C2 Quickflow SRI for R32








FMIC w/SS Piping
















C2 Turbo Manifold
-OEM exhaust manifolds have also been thermal coated (not pictured)












_Modified by C2Motorsports at 9:20 AM 9-10-2008_


----------



## turbodub06 (Mar 6, 2006)

*Re: C2Motorsports MK4 R32 BIG Turbo ready for H2O (C2Motorsports)*

so what kind of hp are you guys looking for with this setup chris?


----------



## C2Motorsports (Nov 25, 2003)

*Re: C2Motorsports MK4 R32 BIG Turbo ready for H2O (turbodub06)*


_Quote, originally posted by *turbodub06* »_so what kind of hp are you guys looking for with this setup chris?

Have to stay limited to around 500AWHP, until I pull the motor and build the bottom end this winter.....here recently, we seem to be bending stock rods at around 550 all wheel







that is not to say that 550 wheel is anything to bat an eye at









Chris
C2


----------



## turbodub06 (Mar 6, 2006)

*Re: C2Motorsports MK4 R32 BIG Turbo ready for H2O (C2Motorsports)*


_Quote, originally posted by *C2Motorsports* »_
Have to stay limited to around 500AWHP, until I pull the motor and build the bottom end this winter.....here recently, we seem to be bending stock rods at around 550 all wheel







that is not to say that 550 wheel is anything to bat an eye at









Chris
C2

you have this setup on your .:R?


----------



## C2Motorsports (Nov 25, 2003)

*Re: C2Motorsports MK4 R32 BIG Turbo ready for H2O (turbodub06)*


_Quote, originally posted by *turbodub06* »_
you have this setup on your .:R?

I may have misunderstood....the above pics are from my car; the R32 that we bent the rods on is not this same car, different .:R.
Mine only has 12K original miles
C2

_Modified by C2Motorsports at 5:54 PM 9-9-2008_


_Modified by C2Motorsports at 5:56 PM 9-9-2008_


----------



## AutobahnTuningSolutions (Jan 14, 2008)

*Re: C2Motorsports MK4 R32 BIG Turbo ready for H2O (C2Motorsports)*

Where are you guys sourcing those 3 to 4" transitions?


----------



## DAROWDYAUDI (Feb 22, 2006)

*Re: C2Motorsports MK4 R32 BIG Turbo ready for H2O (AutobahnTuningSolutions)*

im actually curious what prompted the decision to go for the 4" dp when there is a 3 " vband on the turbo only to go back to a 3.5 " exhaust. seems like alot of trouble if your already limited by the exhaust housing size. Why not stay 3 or 3.5?
Your fabricator is the man too.
no filler wire on the welding it looks like?

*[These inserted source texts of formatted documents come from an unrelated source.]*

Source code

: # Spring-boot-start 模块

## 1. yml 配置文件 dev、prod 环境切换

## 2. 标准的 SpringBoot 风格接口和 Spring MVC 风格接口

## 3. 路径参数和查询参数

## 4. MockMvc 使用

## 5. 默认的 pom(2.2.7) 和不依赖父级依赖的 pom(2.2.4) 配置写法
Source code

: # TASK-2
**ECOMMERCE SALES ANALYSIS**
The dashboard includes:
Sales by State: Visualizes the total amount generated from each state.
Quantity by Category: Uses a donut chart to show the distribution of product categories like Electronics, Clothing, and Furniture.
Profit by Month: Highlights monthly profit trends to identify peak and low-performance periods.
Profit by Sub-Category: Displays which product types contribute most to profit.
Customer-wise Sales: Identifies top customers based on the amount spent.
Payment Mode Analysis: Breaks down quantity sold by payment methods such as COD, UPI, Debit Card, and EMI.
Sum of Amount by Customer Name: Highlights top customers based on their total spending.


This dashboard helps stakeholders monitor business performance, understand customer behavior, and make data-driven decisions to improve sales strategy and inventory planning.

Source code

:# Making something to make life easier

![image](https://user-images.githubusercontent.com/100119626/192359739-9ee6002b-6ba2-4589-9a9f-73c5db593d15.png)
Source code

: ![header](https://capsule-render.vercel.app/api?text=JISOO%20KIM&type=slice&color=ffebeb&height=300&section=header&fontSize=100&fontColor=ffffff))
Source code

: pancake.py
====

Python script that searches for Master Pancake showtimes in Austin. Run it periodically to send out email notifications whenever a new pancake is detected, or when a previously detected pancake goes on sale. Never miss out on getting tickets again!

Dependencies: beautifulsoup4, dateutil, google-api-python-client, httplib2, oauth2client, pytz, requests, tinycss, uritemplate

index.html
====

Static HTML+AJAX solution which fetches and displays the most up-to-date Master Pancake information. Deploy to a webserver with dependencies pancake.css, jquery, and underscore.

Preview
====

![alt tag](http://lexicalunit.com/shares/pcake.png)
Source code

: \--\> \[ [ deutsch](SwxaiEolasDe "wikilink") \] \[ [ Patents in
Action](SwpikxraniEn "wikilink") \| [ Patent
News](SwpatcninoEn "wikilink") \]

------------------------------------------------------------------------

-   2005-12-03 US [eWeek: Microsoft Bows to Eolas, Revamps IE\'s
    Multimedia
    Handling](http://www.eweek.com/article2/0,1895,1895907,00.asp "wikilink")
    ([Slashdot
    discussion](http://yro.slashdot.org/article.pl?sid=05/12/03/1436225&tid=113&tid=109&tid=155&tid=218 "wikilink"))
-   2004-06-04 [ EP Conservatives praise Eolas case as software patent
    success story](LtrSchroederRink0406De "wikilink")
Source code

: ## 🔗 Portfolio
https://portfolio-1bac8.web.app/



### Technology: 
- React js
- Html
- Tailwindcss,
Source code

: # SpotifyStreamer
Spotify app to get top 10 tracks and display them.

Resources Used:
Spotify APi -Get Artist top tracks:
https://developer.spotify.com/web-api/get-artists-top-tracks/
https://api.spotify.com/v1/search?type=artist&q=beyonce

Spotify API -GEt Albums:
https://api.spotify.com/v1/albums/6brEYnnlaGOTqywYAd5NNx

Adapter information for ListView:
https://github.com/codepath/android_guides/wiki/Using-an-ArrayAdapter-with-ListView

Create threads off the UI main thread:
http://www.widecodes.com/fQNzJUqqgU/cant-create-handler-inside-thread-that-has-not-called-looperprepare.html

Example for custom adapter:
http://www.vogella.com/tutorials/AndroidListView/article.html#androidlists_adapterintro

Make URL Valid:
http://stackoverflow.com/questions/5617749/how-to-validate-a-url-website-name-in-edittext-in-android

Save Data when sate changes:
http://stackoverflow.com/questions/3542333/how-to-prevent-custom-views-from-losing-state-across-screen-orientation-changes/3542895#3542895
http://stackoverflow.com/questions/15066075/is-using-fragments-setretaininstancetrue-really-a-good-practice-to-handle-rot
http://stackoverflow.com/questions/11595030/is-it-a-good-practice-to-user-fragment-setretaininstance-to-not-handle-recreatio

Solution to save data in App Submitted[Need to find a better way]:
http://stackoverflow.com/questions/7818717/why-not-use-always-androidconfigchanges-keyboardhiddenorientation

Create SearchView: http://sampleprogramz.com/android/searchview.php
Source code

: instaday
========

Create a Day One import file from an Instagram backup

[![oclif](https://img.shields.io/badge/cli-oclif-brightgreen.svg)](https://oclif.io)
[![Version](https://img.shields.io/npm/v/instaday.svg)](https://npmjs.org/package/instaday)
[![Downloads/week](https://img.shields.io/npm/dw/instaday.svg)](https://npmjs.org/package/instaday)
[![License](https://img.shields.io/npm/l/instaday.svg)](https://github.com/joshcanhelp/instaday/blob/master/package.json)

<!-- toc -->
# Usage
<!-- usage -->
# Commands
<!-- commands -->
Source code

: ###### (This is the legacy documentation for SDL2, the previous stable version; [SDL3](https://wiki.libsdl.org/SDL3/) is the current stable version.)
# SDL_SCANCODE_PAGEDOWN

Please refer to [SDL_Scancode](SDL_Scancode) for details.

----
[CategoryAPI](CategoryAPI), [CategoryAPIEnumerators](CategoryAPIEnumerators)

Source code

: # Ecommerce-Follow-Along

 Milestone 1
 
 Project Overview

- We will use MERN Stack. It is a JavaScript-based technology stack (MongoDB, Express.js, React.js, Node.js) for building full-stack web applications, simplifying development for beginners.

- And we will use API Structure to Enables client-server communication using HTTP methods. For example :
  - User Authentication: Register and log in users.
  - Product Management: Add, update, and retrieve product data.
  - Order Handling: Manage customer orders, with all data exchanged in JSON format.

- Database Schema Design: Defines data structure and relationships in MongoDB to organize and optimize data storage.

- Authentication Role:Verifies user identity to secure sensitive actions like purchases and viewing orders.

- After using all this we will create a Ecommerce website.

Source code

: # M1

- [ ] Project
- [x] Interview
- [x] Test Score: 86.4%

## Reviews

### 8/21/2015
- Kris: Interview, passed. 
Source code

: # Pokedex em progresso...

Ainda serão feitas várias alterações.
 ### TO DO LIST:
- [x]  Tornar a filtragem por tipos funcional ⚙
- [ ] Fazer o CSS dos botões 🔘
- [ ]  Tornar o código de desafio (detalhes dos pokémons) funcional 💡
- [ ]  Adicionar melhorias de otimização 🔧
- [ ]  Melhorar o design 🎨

_Modified by DAROWDYAUDI at 6:05 AM 9-10-2008_


----------



## IN-FLT (Mar 22, 2003)

*Re: C2Motorsports MK4 R32 BIG Turbo ready for H2O (DAROWDYAUDI)*

u sellin tickets for rides?








cant wait to check it out in person


----------



## [email protected] (Jan 9, 2008)

*Re: C2Motorsports MK4 R32 BIG Turbo ready for H2O (DAROWDYAUDI)*


_Quote, originally posted by *DAROWDYAUDI* »_im actually curious what prompted the decision to go for the 4" dp when there is a 3 " vband on the turbo only to go back to a 3.5 " exhaust. seems like alot of trouble if your already limited by the exhaust housing size. Why not stay 3 or 3.5?

typically a quick transition after the turbo will aid in exhaust scavenging out of the turbo, which you can then gradually decrease through the exhaust system to maintain some backpressure.


----------



## [email protected] (Jun 7, 2004)

*Re: C2Motorsports MK4 R32 BIG Turbo ready for H2O (IN-FLT)*


_Quote, originally posted by *IN-FLT* »_u sellin tickets for rides?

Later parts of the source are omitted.